**WHAT YOU WILL DO:**
Search the listing below for the word "운전자의", and copy every line in which it turns up.

**PROVIDED RECORDS:**

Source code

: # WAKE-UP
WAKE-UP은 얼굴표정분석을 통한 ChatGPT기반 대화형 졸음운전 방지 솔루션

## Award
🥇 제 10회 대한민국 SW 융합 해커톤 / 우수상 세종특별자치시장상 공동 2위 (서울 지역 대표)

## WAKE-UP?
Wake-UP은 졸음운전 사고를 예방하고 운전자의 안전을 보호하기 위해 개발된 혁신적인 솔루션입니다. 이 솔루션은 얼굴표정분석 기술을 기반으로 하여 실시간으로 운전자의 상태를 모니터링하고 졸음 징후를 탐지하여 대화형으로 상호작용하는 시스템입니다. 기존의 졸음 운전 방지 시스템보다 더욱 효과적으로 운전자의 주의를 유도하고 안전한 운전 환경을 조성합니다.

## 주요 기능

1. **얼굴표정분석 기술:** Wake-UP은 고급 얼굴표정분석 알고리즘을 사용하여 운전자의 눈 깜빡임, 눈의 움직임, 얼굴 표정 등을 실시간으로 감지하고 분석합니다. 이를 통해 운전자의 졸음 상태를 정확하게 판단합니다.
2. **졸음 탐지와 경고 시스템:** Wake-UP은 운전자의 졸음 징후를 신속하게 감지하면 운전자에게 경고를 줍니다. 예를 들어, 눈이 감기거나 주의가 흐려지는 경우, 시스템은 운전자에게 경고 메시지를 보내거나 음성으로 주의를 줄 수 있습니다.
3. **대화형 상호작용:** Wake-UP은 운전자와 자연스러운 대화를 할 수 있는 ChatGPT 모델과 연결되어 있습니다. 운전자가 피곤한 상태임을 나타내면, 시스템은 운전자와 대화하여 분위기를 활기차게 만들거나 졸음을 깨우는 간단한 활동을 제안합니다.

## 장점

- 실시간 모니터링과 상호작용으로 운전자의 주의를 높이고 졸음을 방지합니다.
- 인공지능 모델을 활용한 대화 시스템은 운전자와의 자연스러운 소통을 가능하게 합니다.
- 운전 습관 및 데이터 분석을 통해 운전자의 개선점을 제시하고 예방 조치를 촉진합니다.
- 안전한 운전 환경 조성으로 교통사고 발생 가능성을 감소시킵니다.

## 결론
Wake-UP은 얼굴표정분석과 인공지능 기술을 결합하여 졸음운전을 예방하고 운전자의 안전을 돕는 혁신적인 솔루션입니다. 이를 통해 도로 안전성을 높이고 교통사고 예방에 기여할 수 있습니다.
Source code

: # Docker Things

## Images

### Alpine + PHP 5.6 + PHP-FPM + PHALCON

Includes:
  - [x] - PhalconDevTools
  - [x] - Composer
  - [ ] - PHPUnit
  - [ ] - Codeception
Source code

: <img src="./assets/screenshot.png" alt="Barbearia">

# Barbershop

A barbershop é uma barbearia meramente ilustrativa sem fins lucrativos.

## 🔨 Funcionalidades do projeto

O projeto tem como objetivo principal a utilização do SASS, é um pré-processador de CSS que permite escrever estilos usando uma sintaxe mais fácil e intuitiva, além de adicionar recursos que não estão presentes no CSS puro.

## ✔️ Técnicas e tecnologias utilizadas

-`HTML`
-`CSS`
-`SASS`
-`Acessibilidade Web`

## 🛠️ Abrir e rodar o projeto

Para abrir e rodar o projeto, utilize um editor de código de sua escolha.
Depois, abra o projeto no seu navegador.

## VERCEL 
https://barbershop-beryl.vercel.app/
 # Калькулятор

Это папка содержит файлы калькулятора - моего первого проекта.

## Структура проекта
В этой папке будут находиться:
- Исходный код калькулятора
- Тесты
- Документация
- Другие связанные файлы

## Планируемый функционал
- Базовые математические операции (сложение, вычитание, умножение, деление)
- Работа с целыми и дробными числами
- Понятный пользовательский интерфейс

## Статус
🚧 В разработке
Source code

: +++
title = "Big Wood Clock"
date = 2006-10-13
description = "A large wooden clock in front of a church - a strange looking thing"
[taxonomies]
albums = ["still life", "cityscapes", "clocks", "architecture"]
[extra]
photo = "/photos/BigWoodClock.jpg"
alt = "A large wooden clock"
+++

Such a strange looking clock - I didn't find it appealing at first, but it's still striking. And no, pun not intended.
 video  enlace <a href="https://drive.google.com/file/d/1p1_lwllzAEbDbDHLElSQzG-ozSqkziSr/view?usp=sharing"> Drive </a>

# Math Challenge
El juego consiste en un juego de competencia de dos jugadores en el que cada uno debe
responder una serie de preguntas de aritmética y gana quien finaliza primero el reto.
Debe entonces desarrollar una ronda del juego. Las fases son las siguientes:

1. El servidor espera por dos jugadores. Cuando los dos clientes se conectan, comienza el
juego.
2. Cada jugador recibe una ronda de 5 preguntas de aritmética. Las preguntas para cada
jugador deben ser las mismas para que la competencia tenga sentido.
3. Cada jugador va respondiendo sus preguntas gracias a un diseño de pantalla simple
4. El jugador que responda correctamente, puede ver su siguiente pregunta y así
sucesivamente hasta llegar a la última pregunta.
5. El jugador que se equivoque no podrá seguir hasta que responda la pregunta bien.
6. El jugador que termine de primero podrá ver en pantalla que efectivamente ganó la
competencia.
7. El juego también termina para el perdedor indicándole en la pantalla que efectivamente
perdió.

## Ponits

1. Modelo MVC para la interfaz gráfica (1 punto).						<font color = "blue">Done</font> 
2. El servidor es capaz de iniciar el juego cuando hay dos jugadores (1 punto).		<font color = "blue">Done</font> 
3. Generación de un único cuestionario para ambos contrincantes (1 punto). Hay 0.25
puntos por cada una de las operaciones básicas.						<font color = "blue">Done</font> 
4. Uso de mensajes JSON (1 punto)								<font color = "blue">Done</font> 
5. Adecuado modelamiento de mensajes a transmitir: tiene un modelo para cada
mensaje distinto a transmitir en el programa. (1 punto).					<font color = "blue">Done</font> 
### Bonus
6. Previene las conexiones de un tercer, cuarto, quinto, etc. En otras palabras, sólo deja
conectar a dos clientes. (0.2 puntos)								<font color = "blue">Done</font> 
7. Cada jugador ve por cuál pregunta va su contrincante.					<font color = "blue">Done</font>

**OUTPUT OF THE TASK:**
Wake-UP은 졸음운전 사고를 예방하고 운전자의 안전을 보호하기 위해 개발된 혁신적인 솔루션입니다. 이 솔루션은 얼굴표정분석 기술을 기반으로 하여 실시간으로 운전자의 상태를 모니터링하고 졸음 징후를 탐지하여 대화형으로 상호작용하는 시스템입니다. 기존의 졸음 운전 방지 시스템보다 더욱 효과적으로 운전자의 주의를 유도하고 안전한 운전 환경을 조성합니다.
1. **얼굴표정분석 기술:** Wake-UP은 고급 얼굴표정분석 알고리즘을 사용하여 운전자의 눈 깜빡임, 눈의 움직임, 얼굴 표정 등을 실시간으로 감지하고 분석합니다. 이를 통해 운전자의 졸음 상태를 정확하게 판단합니다.
2. **졸음 탐지와 경고 시스템:** Wake-UP은 운전자의 졸음 징후를 신속하게 감지하면 운전자에게 경고를 줍니다. 예를 들어, 눈이 감기거나 주의가 흐려지는 경우, 시스템은 운전자에게 경고 메시지를 보내거나 음성으로 주의를 줄 수 있습니다.
- 실시간 모니터링과 상호작용으로 운전자의 주의를 높이고 졸음을 방지합니다.
- 운전 습관 및 데이터 분석을 통해 운전자의 개선점을 제시하고 예방 조치를 촉진합니다.
Wake-UP은 얼굴표정분석과 인공지능 기술을 결합하여 졸음운전을 예방하고 운전자의 안전을 돕는 혁신적인 솔루션입니다. 이를 통해 도로 안전성을 높이고 교통사고 예방에 기여할 수 있습니다.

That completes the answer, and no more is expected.